■ What this task involves
Go through the records and show each line where the word "https" occurs.

■ Data
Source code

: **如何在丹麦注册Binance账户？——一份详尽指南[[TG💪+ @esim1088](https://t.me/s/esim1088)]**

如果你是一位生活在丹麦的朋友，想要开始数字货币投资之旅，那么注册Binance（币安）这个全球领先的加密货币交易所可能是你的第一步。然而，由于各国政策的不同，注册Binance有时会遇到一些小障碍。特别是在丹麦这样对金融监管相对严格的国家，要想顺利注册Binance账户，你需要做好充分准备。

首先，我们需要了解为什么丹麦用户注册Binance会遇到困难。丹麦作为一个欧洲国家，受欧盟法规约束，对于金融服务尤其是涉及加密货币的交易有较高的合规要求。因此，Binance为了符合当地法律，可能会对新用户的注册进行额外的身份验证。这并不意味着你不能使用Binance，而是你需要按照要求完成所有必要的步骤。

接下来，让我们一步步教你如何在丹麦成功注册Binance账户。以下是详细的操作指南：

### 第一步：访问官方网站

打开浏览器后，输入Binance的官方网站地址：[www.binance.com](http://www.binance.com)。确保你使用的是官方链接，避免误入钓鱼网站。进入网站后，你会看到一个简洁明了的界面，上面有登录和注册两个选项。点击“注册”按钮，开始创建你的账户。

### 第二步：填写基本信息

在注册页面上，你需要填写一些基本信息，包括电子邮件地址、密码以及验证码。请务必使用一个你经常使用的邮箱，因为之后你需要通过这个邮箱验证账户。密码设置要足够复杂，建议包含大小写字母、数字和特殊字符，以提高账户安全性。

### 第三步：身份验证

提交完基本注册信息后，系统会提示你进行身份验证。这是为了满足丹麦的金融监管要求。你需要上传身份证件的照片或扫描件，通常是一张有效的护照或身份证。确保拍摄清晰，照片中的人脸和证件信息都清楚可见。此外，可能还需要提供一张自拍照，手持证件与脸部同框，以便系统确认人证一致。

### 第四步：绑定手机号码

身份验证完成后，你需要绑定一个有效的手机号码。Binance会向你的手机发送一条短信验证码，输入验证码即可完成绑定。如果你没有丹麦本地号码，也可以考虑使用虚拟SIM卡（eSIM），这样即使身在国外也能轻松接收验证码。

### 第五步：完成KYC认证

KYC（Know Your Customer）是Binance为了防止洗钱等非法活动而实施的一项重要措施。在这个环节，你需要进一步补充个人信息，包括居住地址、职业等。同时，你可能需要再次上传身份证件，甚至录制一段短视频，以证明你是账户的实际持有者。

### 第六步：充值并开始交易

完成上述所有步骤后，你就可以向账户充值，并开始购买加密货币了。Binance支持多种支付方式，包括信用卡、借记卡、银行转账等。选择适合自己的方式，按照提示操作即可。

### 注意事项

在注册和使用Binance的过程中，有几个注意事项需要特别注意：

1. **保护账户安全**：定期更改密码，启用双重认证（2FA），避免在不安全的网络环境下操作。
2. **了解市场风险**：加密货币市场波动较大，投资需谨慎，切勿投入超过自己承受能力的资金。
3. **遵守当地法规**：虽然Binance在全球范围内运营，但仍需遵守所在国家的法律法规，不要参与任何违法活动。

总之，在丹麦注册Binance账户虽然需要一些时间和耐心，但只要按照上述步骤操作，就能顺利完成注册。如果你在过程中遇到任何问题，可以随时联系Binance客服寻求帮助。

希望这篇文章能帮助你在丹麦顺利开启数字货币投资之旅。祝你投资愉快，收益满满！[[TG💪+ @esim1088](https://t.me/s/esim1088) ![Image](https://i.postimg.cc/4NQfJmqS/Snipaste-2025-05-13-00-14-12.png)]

■ Solution for this problem
: **如何在丹麦注册Binance账户？——一份详尽指南[[TG💪+ @esim1088](https://t.me/s/esim1088)]**
希望这篇文章能帮助你在丹麦顺利开启数字货币投资之旅。祝你投资愉快，收益满满！[[TG💪+ @esim1088](https://t.me/s/esim1088) ![Image](https://i.postimg.cc/4NQfJmqS/Snipaste-2025-05-13-00-14-12.png)]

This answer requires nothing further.